One of his professor at Baroda College was Aurobindo Ghosh (later Sri Aurobindo) who had a profound impression on him. Munshi was also influenced by Maharaja Sayajirao Gaekwad III of Baroda, Mahatma Gandhi, Sardar Patel and Bhulabhai Desai.

Political career

Indian independence movement 
Due to influence of Aurobindo, Munshi leaned towards revolutionary group and get himself involved into the process of bomb-making. But after settling in the Mumbai, he joined Indian Home Rule movement and became secretary in 1915. In 1917, he became secretary of Bombay presidency association. In 1920, he attended annual congress session at Ahmedabad and was influenced by its president Surendranath Banerjee.

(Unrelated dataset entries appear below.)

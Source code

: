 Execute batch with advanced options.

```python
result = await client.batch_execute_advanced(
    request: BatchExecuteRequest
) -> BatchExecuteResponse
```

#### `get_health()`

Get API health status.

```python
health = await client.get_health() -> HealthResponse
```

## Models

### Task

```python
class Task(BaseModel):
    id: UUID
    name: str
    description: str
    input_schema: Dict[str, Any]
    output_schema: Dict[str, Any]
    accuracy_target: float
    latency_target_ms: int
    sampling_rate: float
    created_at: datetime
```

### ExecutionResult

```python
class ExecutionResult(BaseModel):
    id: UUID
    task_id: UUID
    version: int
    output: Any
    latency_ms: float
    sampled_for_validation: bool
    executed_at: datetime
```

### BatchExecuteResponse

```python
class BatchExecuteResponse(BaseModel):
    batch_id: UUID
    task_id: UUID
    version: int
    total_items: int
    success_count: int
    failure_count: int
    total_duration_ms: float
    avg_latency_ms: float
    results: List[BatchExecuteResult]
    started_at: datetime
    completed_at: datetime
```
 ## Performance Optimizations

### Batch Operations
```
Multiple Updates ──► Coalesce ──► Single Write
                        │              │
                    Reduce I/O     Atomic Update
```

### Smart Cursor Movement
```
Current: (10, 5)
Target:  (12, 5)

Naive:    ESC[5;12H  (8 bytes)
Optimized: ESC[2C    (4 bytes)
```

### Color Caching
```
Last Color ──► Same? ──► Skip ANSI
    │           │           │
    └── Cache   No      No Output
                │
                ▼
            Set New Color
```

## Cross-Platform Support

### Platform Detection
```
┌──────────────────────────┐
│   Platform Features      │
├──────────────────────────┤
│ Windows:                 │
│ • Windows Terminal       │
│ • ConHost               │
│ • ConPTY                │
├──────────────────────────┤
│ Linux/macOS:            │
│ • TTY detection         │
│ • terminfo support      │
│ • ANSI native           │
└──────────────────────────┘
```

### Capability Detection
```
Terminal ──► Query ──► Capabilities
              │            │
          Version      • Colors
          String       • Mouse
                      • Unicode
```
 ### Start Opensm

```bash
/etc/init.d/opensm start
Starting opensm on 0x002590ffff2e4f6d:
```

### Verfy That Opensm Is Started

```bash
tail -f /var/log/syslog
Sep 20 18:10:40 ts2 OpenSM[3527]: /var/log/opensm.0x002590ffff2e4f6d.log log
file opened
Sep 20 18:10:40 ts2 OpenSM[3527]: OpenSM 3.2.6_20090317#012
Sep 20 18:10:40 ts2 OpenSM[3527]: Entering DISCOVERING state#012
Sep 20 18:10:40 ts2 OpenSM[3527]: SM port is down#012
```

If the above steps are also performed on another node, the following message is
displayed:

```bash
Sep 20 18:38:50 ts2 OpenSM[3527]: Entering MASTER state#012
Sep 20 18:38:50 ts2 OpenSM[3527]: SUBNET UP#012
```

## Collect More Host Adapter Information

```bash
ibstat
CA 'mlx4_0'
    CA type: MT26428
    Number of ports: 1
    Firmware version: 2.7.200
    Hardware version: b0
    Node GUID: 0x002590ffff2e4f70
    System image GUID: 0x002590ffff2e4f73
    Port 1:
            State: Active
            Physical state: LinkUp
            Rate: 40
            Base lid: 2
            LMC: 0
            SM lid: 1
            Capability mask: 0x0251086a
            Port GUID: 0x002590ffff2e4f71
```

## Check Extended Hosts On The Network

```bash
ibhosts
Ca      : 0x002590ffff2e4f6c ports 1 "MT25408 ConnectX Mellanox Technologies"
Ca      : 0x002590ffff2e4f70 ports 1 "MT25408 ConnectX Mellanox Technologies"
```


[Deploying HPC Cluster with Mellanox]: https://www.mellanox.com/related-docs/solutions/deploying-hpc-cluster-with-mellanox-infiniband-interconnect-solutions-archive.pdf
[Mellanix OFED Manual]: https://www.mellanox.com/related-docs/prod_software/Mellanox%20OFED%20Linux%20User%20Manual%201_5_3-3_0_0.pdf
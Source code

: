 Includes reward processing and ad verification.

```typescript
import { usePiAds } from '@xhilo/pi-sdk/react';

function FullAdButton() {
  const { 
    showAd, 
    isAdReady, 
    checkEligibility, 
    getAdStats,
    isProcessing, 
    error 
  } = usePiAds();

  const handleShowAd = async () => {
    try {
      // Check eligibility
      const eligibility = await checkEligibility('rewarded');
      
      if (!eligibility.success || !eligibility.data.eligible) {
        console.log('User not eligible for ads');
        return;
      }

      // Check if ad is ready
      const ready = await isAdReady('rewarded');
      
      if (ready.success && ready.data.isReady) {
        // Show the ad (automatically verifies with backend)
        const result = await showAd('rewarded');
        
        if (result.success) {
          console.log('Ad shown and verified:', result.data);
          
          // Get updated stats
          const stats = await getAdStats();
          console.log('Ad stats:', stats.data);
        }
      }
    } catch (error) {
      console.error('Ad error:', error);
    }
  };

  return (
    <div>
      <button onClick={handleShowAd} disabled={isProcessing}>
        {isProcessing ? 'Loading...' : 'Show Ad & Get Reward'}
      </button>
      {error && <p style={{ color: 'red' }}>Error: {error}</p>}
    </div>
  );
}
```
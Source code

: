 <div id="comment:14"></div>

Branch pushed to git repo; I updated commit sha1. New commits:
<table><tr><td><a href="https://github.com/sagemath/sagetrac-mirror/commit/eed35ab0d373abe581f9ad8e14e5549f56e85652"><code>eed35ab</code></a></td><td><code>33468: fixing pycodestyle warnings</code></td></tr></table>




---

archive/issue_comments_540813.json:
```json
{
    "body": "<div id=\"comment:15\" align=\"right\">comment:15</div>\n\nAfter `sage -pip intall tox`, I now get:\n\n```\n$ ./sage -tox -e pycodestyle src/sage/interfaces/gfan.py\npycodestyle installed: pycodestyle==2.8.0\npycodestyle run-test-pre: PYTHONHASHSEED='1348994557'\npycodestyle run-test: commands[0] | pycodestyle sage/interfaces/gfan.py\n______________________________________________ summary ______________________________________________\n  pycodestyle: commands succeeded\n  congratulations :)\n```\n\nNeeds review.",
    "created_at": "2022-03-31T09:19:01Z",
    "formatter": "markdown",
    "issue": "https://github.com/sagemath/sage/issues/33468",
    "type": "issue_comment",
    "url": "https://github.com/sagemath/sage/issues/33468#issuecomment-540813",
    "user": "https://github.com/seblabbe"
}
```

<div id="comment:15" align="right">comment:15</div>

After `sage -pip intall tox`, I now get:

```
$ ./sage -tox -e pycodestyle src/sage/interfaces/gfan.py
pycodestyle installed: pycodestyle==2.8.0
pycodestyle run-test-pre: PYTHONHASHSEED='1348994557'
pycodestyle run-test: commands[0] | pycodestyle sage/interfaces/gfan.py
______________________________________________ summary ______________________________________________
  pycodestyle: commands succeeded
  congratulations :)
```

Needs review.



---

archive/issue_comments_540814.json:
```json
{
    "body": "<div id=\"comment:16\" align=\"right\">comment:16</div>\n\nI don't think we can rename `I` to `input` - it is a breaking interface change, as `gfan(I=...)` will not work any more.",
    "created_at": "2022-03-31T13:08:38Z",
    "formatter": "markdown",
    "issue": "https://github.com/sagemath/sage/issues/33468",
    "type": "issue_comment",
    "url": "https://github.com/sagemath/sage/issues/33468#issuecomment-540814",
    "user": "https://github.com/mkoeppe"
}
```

In 1927, he was elected to the Bombay legislative assembly but after Bardoli satyagraha, he resigned under the influence of Mahatma Gandhi. He participated in the civil disobedience movement in 1930 and was arrested for six months initially. After taking part in the second part of same movement, he was arrested again and spent two years in the jail in 1932. In 1934, he became secretary of Congress parliamentary board.

Munshi was elected again in the 1937 Bombay presidency election and became Home Minister of the Bombay Presidency. During his tenure of home minister, he suppressed the communal riots in Bombay. Munshi was again arrested after he took part in Individual satyagraha in 1940.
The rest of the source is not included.